Each line in the listing is to be restated exactly.
━━━━━━━━━━━━━━━━━━━━━━━━━━━━━━
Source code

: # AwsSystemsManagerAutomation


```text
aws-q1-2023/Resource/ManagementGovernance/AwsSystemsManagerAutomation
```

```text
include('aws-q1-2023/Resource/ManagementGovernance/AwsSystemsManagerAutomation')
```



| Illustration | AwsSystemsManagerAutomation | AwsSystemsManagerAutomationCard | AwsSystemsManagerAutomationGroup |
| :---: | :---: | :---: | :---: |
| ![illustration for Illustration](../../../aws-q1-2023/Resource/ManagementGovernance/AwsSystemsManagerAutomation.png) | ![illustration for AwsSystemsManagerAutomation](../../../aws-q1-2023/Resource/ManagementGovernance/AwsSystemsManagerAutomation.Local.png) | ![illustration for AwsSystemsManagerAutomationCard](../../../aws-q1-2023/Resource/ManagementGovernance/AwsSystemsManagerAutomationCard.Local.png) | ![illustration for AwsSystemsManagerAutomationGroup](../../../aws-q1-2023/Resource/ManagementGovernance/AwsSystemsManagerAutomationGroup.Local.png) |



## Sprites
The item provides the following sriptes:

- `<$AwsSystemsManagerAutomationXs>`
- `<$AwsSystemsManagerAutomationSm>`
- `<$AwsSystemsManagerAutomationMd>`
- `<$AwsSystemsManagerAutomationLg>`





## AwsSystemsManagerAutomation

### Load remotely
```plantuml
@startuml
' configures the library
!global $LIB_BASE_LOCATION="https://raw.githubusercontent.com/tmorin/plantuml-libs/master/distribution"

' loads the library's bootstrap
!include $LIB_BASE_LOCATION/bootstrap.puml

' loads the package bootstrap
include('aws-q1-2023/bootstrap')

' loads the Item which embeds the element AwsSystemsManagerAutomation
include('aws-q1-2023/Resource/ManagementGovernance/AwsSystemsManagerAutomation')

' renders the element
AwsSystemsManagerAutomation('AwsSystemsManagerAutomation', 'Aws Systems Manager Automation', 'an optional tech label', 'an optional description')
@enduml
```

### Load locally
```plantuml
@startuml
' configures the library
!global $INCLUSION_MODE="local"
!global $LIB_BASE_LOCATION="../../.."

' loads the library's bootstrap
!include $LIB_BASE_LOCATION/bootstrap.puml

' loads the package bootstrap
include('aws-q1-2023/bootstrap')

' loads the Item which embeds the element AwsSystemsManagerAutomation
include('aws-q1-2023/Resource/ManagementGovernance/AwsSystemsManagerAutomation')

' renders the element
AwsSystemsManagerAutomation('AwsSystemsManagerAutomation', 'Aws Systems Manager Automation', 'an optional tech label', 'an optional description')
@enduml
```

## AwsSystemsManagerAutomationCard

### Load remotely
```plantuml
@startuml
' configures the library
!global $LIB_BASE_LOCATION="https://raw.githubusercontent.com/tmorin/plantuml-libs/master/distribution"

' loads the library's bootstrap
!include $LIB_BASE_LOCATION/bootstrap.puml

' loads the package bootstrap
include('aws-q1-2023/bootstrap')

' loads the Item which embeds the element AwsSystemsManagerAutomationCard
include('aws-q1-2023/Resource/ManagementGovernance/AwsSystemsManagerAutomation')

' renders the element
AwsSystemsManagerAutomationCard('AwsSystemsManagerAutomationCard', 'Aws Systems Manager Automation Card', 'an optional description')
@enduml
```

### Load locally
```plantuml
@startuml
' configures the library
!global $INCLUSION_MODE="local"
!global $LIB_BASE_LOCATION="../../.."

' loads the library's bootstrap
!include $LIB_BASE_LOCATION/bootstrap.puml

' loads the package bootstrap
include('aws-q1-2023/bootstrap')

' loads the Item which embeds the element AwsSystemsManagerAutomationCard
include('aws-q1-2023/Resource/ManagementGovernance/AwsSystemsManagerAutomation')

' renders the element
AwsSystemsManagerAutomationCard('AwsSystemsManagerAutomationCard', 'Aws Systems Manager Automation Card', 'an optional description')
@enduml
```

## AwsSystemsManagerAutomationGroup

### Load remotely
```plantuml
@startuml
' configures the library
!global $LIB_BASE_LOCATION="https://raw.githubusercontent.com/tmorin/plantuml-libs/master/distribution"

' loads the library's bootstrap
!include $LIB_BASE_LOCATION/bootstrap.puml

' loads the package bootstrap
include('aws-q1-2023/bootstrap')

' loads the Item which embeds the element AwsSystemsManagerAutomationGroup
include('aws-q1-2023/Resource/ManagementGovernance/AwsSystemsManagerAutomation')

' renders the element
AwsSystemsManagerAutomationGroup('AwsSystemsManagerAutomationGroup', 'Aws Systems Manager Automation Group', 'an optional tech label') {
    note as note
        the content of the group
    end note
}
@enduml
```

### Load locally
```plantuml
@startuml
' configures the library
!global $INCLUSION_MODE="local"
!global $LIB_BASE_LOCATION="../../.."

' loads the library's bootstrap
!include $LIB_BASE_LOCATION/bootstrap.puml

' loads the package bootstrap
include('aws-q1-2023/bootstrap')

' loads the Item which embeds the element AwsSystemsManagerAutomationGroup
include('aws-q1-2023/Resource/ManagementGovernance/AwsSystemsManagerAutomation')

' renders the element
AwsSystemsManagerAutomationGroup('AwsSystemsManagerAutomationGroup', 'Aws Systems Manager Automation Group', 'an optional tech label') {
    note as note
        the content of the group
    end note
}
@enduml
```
━━━━━━━━━━━━━━━━━━━━━━━━━━━━━━
## WRITTEN RESPONSE
Source code

: # AwsSystemsManagerAutomation


```text
aws-q1-2023/Resource/ManagementGovernance/AwsSystemsManagerAutomation
```

```text
include('aws-q1-2023/Resource/ManagementGovernance/AwsSystemsManagerAutomation')
```



| Illustration | AwsSystemsManagerAutomation | AwsSystemsManagerAutomationCard | AwsSystemsManagerAutomationGroup |
| :---: | :---: | :---: | :---: |
| ![illustration for Illustration](../../../aws-q1-2023/Resource/ManagementGovernance/AwsSystemsManagerAutomation.png) | ![illustration for AwsSystemsManagerAutomation](../../../aws-q1-2023/Resource/ManagementGovernance/AwsSystemsManagerAutomation.Local.png) | ![illustration for AwsSystemsManagerAutomationCard](../../../aws-q1-2023/Resource/ManagementGovernance/AwsSystemsManagerAutomationCard.Local.png) | ![illustration for AwsSystemsManagerAutomationGroup](../../../aws-q1-2023/Resource/ManagementGovernance/AwsSystemsManagerAutomationGroup.Local.png) |



## Sprites
The item provides the following sriptes:

- `<$AwsSystemsManagerAutomationXs>`
- `<$AwsSystemsManagerAutomationSm>`
- `<$AwsSystemsManagerAutomationMd>`
- `<$AwsSystemsManagerAutomationLg>`





## AwsSystemsManagerAutomation

### Load remotely
```plantuml
@startuml
' configures the library
!global $LIB_BASE_LOCATION="https://raw.githubusercontent.com/tmorin/plantuml-libs/master/distribution"

' loads the library's bootstrap
!include $LIB_BASE_LOCATION/bootstrap.puml

' loads the package bootstrap
include('aws-q1-2023/bootstrap')

' loads the Item which embeds the element AwsSystemsManagerAutomation
include('aws-q1-2023/Resource/ManagementGovernance/AwsSystemsManagerAutomation')

' renders the element
AwsSystemsManagerAutomation('AwsSystemsManagerAutomation', 'Aws Systems Manager Automation', 'an optional tech label', 'an optional description')
@enduml
```

### Load locally
```plantuml
@startuml
' configures the library
!global $INCLUSION_MODE="local"
!global $LIB_BASE_LOCATION="../../.."

' loads the library's bootstrap
!include $LIB_BASE_LOCATION/bootstrap.puml

' loads the package bootstrap
include('aws-q1-2023/bootstrap')

' loads the Item which embeds the element AwsSystemsManagerAutomation
include('aws-q1-2023/Resource/ManagementGovernance/AwsSystemsManagerAutomation')

' renders the element
AwsSystemsManagerAutomation('AwsSystemsManagerAutomation', 'Aws Systems Manager Automation', 'an optional tech label', 'an optional description')
@enduml
```

## AwsSystemsManagerAutomationCard

### Load remotely
```plantuml
@startuml
' configures the library
!global $LIB_BASE_LOCATION="https://raw.githubusercontent.com/tmorin/plantuml-libs/master/distribution"

' loads the library's bootstrap
!include $LIB_BASE_LOCATION/bootstrap.puml

' loads the package bootstrap
include('aws-q1-2023/bootstrap')

' loads the Item which embeds the element AwsSystemsManagerAutomationCard
include('aws-q1-2023/Resource/ManagementGovernance/AwsSystemsManagerAutomation')

' renders the element
AwsSystemsManagerAutomationCard('AwsSystemsManagerAutomationCard', 'Aws Systems Manager Automation Card', 'an optional description')
@enduml
```

### Load locally
```plantuml
@startuml
' configures the library
!global $INCLUSION_MODE="local"
!global $LIB_BASE_LOCATION="../../.."

' loads the library's bootstrap
!include $LIB_BASE_LOCATION/bootstrap.puml

' loads the package bootstrap
include('aws-q1-2023/bootstrap')

' loads the Item which embeds the element AwsSystemsManagerAutomationCard
include('aws-q1-2023/Resource/ManagementGovernance/AwsSystemsManagerAutomation')

' renders the element
AwsSystemsManagerAutomationCard('AwsSystemsManagerAutomationCard', 'Aws Systems Manager Automation Card', 'an optional description')
@enduml
```

## AwsSystemsManagerAutomationGroup

### Load remotely
```plantuml
@startuml
' configures the library
!global $LIB_BASE_LOCATION="https://raw.githubusercontent.com/tmorin/plantuml-libs/master/distribution"

' loads the library's bootstrap
!include $LIB_BASE_LOCATION/bootstrap.puml

' loads the package bootstrap
include('aws-q1-2023/bootstrap')

' loads the Item which embeds the element AwsSystemsManagerAutomationGroup
include('aws-q1-2023/Resource/ManagementGovernance/AwsSystemsManagerAutomation')

' renders the element
AwsSystemsManagerAutomationGroup('AwsSystemsManagerAutomationGroup', 'Aws Systems Manager Automation Group', 'an optional tech label') {
    note as note
        the content of the group
    end note
}
@enduml
```

### Load locally
```plantuml
@startuml
' configures the library
!global $INCLUSION_MODE="local"
!global $LIB_BASE_LOCATION="../../.."

' loads the library's bootstrap
!include $LIB_BASE_LOCATION/bootstrap.puml

' loads the package bootstrap
include('aws-q1-2023/bootstrap')

' loads the Item which embeds the element AwsSystemsManagerAutomationGroup
include('aws-q1-2023/Resource/ManagementGovernance/AwsSystemsManagerAutomation')

' renders the element
AwsSystemsManagerAutomationGroup('AwsSystemsManagerAutomationGroup', 'Aws Systems Manager Automation Group', 'an optional tech label') {
    note as note
        the content of the group
    end note
}
@enduml
```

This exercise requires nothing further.